Rebuilding Shiite-dominated neighborhoods in Damascus, Homs, Aleppo, Latakia and Tartus is a key element of Iran’s strategy of bolstering its influence in Syria. This includes not only returning Shiites who fled their homes during the civil conflict, but also bringing in others from Lebanon and Iraq, all part of an alleged demographic engineering scheme to entrench the Islamic Republic’s influence. 

Similar efforts are under way in Deir ez-Zor, where growing numbers in the Baggara tribe are converting to Shiism after being encouraged to do so by Iranian proselytizers, Smyth said. 

The reconstruction drive — the contracts are a form of payback from the regime to Iran for its military assistance — requires flying in materiel and men as well. So does repairing the Imam Ali base, the large IRGC-run military complex in the Syrian desert bordering Iraq, which is periodically bombed by Israel and the United States. 

Even if Syria were to ban flights from Iran, its unclear that Iran would care. Lebanon has barred flights from Tehran but they have continued to arrive, allegedly at the behest of Hezbollah.

Smyth contends the Iranian approach is very similar to that of the Chinese “whereby Iran says, ‘You are part of our circle now, and because of that, if we want to put people on the ground we don’t care what your national laws say, we don’t care what restrictions you put in place, we are going to do it any way, try and stop us’ and as we saw in Lebanon, [Syria] really can’t.”  
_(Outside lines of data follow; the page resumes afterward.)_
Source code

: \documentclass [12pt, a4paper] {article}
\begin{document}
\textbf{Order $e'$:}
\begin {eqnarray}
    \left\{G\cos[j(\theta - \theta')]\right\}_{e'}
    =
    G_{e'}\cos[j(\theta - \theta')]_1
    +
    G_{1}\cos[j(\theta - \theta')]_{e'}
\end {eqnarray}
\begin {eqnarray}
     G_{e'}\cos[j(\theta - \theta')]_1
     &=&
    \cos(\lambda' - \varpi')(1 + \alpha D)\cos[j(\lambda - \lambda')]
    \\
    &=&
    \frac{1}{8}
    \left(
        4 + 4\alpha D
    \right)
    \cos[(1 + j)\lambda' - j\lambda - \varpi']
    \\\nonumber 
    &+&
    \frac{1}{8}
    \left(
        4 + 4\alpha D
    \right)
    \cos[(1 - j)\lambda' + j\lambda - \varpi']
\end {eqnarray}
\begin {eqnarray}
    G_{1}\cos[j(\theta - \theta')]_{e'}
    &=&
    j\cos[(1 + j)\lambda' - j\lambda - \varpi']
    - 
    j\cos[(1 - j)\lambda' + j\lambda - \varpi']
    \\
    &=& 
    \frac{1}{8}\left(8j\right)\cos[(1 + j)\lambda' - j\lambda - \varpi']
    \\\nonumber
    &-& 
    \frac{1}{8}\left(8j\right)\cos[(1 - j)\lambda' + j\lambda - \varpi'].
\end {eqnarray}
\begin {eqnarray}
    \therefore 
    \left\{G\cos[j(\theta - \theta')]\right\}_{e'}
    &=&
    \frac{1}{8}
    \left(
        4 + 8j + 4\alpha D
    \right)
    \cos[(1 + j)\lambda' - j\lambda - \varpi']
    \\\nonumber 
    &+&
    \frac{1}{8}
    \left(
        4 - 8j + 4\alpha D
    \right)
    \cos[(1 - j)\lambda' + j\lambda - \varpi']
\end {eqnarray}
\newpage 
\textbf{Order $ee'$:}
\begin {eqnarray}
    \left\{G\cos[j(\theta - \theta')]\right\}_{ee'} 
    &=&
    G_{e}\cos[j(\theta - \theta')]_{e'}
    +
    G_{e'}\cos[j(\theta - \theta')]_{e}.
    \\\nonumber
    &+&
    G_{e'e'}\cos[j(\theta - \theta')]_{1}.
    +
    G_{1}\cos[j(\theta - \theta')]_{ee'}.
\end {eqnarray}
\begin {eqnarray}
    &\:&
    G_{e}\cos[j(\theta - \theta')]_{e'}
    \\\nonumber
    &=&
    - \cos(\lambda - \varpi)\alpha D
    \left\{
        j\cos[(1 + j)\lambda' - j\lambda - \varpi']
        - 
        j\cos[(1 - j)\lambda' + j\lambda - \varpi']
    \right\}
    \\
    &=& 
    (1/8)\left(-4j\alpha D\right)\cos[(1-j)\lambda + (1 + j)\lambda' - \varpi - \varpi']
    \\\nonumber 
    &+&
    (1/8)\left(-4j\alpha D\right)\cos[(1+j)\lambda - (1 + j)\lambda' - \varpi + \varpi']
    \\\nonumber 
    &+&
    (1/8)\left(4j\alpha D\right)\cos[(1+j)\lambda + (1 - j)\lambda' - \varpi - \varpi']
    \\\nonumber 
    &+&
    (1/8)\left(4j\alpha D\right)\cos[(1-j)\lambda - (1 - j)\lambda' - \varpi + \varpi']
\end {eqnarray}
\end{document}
Raz Zimmt, an Iran expert with the Institute for National Security Studies, an Israeli think tank, said Mahan Air was currently flying smaller planes to Syria. “The volume of air traffic has dropped, but we can’t say it’s stopped entirely,” he told Al-Monitor in a telephone interview.
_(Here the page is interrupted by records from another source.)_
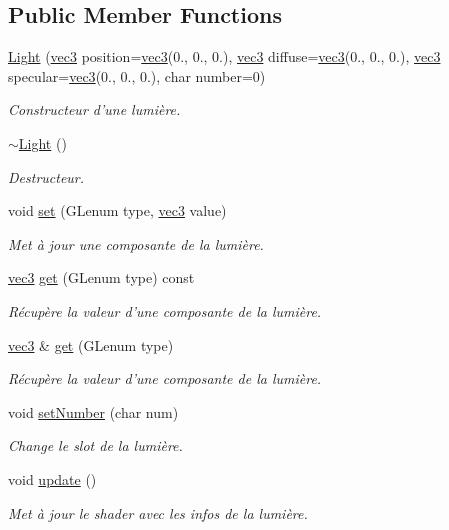 \subsection*{Public Member Functions}
\begin{DoxyCompactItemize}
\item 
\hyperlink{class_light_a661826269046b9f5d0e7eb8415e6fd12}{Light} (\hyperlink{structvec3}{vec3} position=\hyperlink{structvec3}{vec3}(0., 0., 0.), \hyperlink{structvec3}{vec3} diffuse=\hyperlink{structvec3}{vec3}(0., 0., 0.), \hyperlink{structvec3}{vec3} specular=\hyperlink{structvec3}{vec3}(0., 0., 0.), char number=0)
\begin{DoxyCompactList}\small\item\em Constructeur d'une lumière. \end{DoxyCompactList}\item 
\hyperlink{class_light_ad0e59fad13bb6cfadc25b2c477e9ddc7}{$\sim$\+Light} ()
\begin{DoxyCompactList}\small\item\em Destructeur. \end{DoxyCompactList}\item 
void \hyperlink{class_light_a9fcc4b3ffdeedbe214ee8384c7d311b9}{set} (G\+Lenum type, \hyperlink{structvec3}{vec3} value)
\begin{DoxyCompactList}\small\item\em Met à jour une composante de la lumière. \end{DoxyCompactList}\item 
\hyperlink{structvec3}{vec3} \hyperlink{class_light_ad0f5f939bc047e39c6deb2e264a5a2c1}{get} (G\+Lenum type) const 
\begin{DoxyCompactList}\small\item\em Récupère la valeur d'une composante de la lumière. \end{DoxyCompactList}\item 
\hyperlink{structvec3}{vec3} \& \hyperlink{class_light_a74a0381255c1c7e002ac583401a46de0}{get} (G\+Lenum type)
\begin{DoxyCompactList}\small\item\em Récupère la valeur d'une composante de la lumière. \end{DoxyCompactList}\item 
void \hyperlink{class_light_a985e67a0b88ba49ec8da5d5b205d06ed}{set\+Number} (char num)
\begin{DoxyCompactList}\small\item\em Change le slot de la lumière. \end{DoxyCompactList}\item 
void \hyperlink{class_light_a295eaf1ef5ebd30fa4997d4f7ccbb7e1}{update} ()
\begin{DoxyCompactList}\small\item\em Met à jour le shader avec les infos de la lumière. \end{DoxyCompactList}\end{DoxyCompactItemize}
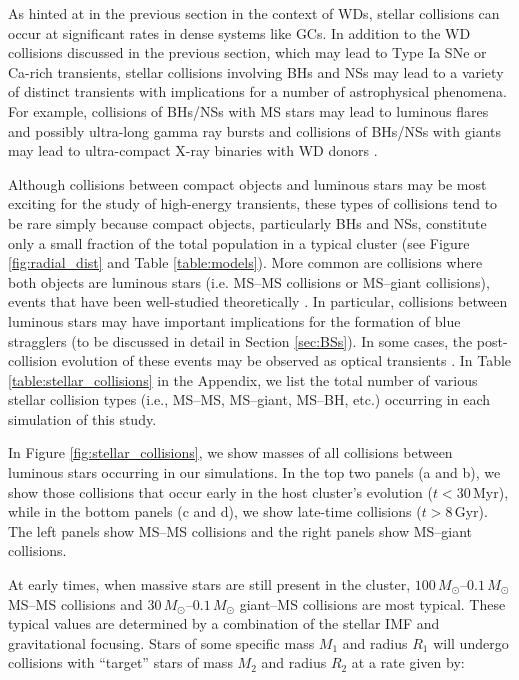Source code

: \documentclass[twocolumn,tighten]{aastex63}
\begin{document}
As hinted at in the previous section in the context of WDs, stellar collisions can occur at significant rates in dense systems like GCs. In addition to the WD collisions discussed in the previous section, which may lead to Type Ia SNe or Ca-rich transients, stellar collisions involving BHs and NSs may lead to a variety of distinct transients with implications for a number of astrophysical phenomena. For example, collisions of BHs/NSs with MS stars may lead to luminous flares and possibly ultra-long gamma ray bursts \citep[e.g.,][]{Perets2016,Kremer2019c,Fragleipernkoc2019} and collisions of BHs/NSs with giants may lead to ultra-compact X-ray binaries with WD donors \citep[e.g.,][]{Ivanova2005,Ivanova2010,Kremer2019c}.

Although collisions between compact objects and luminous stars may be most exciting for the study of high-energy transients, these types of collisions tend to be rare simply because compact objects, particularly BHs and NSs, constitute only a small fraction of the total population in a typical cluster (see Figure \ref{fig:radial_dist} and Table \ref{table:models}). More common are collisions where both objects are luminous stars (i.e. MS--MS collisions or MS--giant collisions), events that have been well-studied theoretically \citep{HillsDay1976,Bacon1996,Lombardi2002,Fregeau2007,Leigh2011,Antognini2016}. In particular, collisions between luminous stars may have important implications for the formation of blue stragglers (to be discussed in detail in Section \ref{sec:BSs}). In some cases, the post-collision evolution of these events may be observed as optical transients \citep[e.g.][]{Tylenda2011,MacLeod2017,Metzger2017}. In Table \ref{table:stellar_collisions} in the Appendix, we list the total number of various stellar collision types (i.e., MS--MS, MS--giant, MS--BH, etc.) occurring in each simulation of this study.

In Figure \ref{fig:stellar_collisions}, we show masses of all collisions between luminous stars occurring in our simulations. In the top two panels (a and b), we show those collisions that occur early in the host cluster's evolution ($t<30\,$Myr), while in the bottom panels (c and d), we show late-time collisions ($t>8\,$Gyr). The left panels show MS--MS collisions and the right panels show MS--giant collisions.

At early times, when massive stars are still present in the cluster, $100\,M_{\odot}$--$0.1\,M_{\odot}$ MS--MS collisions and $30\,M_{\odot}$--$0.1\,M_{\odot}$ giant--MS collisions are most typical. These typical values are determined by a combination of the stellar IMF and gravitational focusing. Stars of some specific mass $M_1$ and radius $R_1$ will undergo collisions with ``target'' stars of mass $M_2$ and radius $R_2$ at a rate given by:
\end{document}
This apparently is not out concern of infecting Syria but rather because Mahan Air is ferrying in medical supplies to Iran from China to combat the virus.

Suspicions that Syria had already been infected grew following reports that Pakistan had detected the virus in various individuals who had traveled from Syria separately, according to an investigation carried out by Syria in Context, a specialist publication, that was shared via Twitter on March 17. 
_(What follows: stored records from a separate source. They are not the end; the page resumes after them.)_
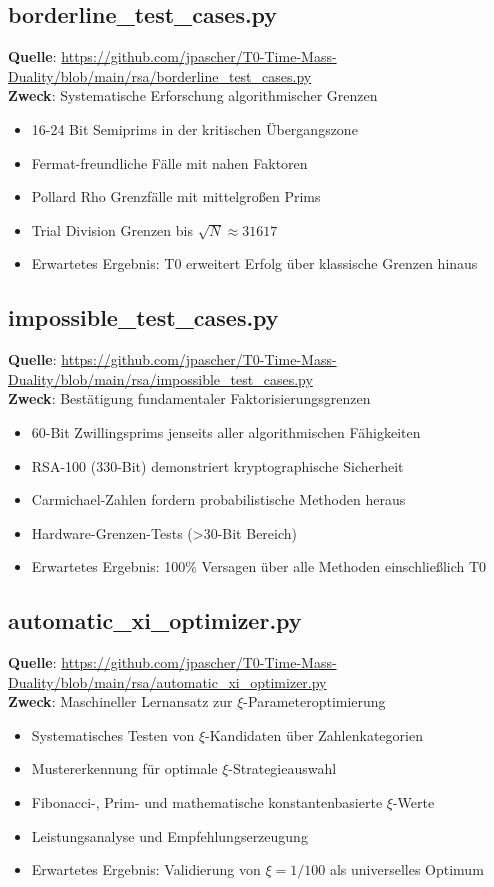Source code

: \documentclass[12pt,a4paper]{article}
\begin{document}
	\subsection{borderline\_test\_cases.py}
	\textbf{Quelle}: \url{https://github.com/jpascher/T0-Time-Mass-Duality/blob/main/rsa/borderline_test_cases.py}\\
	\textbf{Zweck}: Systematische Erforschung algorithmischer Grenzen
	\begin{itemize}
		\item 16-24 Bit Semiprims in der kritischen Übergangszone
		\item Fermat-freundliche Fälle mit nahen Faktoren
		\item Pollard Rho Grenzfälle mit mittelgroßen Prims
		\item Trial Division Grenzen bis $\sqrt{N} \approx 31617$
		\item Erwartetes Ergebnis: T0 erweitert Erfolg über klassische Grenzen hinaus
	\end{itemize}
	
	\subsection{impossible\_test\_cases.py}
	\textbf{Quelle}: \url{https://github.com/jpascher/T0-Time-Mass-Duality/blob/main/rsa/impossible_test_cases.py}\\
	\textbf{Zweck}: Bestätigung fundamentaler Faktorisierungsgrenzen
	\begin{itemize}
		\item 60-Bit Zwillingsprims jenseits aller algorithmischen Fähigkeiten
		\item RSA-100 (330-Bit) demonstriert kryptographische Sicherheit
		\item Carmichael-Zahlen fordern probabilistische Methoden heraus
		\item Hardware-Grenzen-Tests (>30-Bit Bereich)
		\item Erwartetes Ergebnis: 100\% Versagen über alle Methoden einschließlich T0
	\end{itemize}
	
	\subsection{automatic\_xi\_optimizer.py}
	\textbf{Quelle}: \url{https://github.com/jpascher/T0-Time-Mass-Duality/blob/main/rsa/automatic_xi_optimizer.py}\\
	\textbf{Zweck}: Maschineller Lernansatz zur $\xi$-Parameteroptimierung
	\begin{itemize}
		\item Systematisches Testen von $\xi$-Kandidaten über Zahlenkategorien
		\item Mustererkennung für optimale $\xi$-Strategieauswahl
		\item Fibonacci-, Prim- und mathematische konstantenbasierte $\xi$-Werte
		\item Leistungsanalyse und Empfehlungserzeugung
		\item Erwartetes Ergebnis: Validierung von $\xi = 1/100$ als universelles Optimum
	\end{itemize}
	
\end{document}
Sunni opposition activists had already been claiming that Shiite militiamen had carried the virus to Syria while others have blamed Shiite pilgrims visiting Shiite holy shrines, the Shrine of Sayyida Zeinab and the Sayyida Ruqayya mosque, both in the Damascus area.

“Interviews with two doctors at Tishreen Military Hospital in Damascus” further corroborated those claims, Syria in Context reported. And while the local representative of Iranian Supreme Leader Ayatollah Ali Khamenei declared that both shrines had been closed, “These steps only led families to take their children to public gardens and places to try and escape their cramped living quarters.”

Tellingly, while the Syrian government said it had sealed its land border crossings with Jordan, Lebanon and Turkey to contain the risk of contagion, it made no mention of the al-Bukamal crossing from Iraq through which Shiite militias are believed to flow, allegedly dressed up as pilgrims.

Zimmt reckons that the regime’s Russian allies, much like Turkish forces and their Sunni rebel allies who occupy swaths of northern Syria, are also at risk of contagion, particularly in Idlib, where over a million internally displaced Syrians are living in desperate conditions near the Turkish border. Local hospitals have been destroyed by Russian and regime warplanes. “Russia is doing a good job hiding their statistics at home,” Zimmt said. (Russia has been accused of classifying COVID-19 deaths as regular pneumonia ones, among other things.) “All of those liars, Iran, the regime, can do the same in Syria. No doubts.”